AIM OF THE EXERCISE -
Among the lines below, copy each one in which "rounded" appears.

=== STORED DATA ===

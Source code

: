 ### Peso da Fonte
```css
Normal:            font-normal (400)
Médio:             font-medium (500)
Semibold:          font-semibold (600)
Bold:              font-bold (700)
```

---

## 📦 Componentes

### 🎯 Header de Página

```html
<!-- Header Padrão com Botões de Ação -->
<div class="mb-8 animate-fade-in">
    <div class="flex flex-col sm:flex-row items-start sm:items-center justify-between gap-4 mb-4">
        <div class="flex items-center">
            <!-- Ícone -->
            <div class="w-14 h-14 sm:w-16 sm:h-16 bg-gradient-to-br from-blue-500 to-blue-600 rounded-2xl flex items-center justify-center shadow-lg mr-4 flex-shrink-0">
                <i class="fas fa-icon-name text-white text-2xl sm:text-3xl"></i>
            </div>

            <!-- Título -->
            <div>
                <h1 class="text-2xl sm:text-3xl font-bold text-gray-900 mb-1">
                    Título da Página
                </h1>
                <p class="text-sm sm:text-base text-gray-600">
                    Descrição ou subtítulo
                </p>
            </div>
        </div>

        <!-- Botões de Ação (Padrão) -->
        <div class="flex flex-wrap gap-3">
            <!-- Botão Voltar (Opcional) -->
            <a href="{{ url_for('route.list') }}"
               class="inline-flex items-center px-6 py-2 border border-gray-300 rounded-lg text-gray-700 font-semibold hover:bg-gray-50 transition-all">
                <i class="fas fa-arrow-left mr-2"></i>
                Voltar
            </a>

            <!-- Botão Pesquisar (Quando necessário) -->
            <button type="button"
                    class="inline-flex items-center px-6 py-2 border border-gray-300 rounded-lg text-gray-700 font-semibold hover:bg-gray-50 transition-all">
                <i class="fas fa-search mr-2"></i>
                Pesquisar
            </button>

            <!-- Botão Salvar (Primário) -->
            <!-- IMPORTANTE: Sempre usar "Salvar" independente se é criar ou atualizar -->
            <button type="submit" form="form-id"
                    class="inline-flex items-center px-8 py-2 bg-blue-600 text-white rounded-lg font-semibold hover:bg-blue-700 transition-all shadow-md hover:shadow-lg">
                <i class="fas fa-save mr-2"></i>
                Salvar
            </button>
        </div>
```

===

SOLVED PROBLEM -
            <div class="w-14 h-14 sm:w-16 sm:h-16 bg-gradient-to-br from-blue-500 to-blue-600 rounded-2xl flex items-center justify-center shadow-lg mr-4 flex-shrink-0">
               class="inline-flex items-center px-6 py-2 border border-gray-300 rounded-lg text-gray-700 font-semibold hover:bg-gray-50 transition-all">
                    class="inline-flex items-center px-6 py-2 border border-gray-300 rounded-lg text-gray-700 font-semibold hover:bg-gray-50 transition-all">
                    class="inline-flex items-center px-8 py-2 bg-blue-600 text-white rounded-lg font-semibold hover:bg-blue-700 transition-all shadow-md hover:shadow-lg">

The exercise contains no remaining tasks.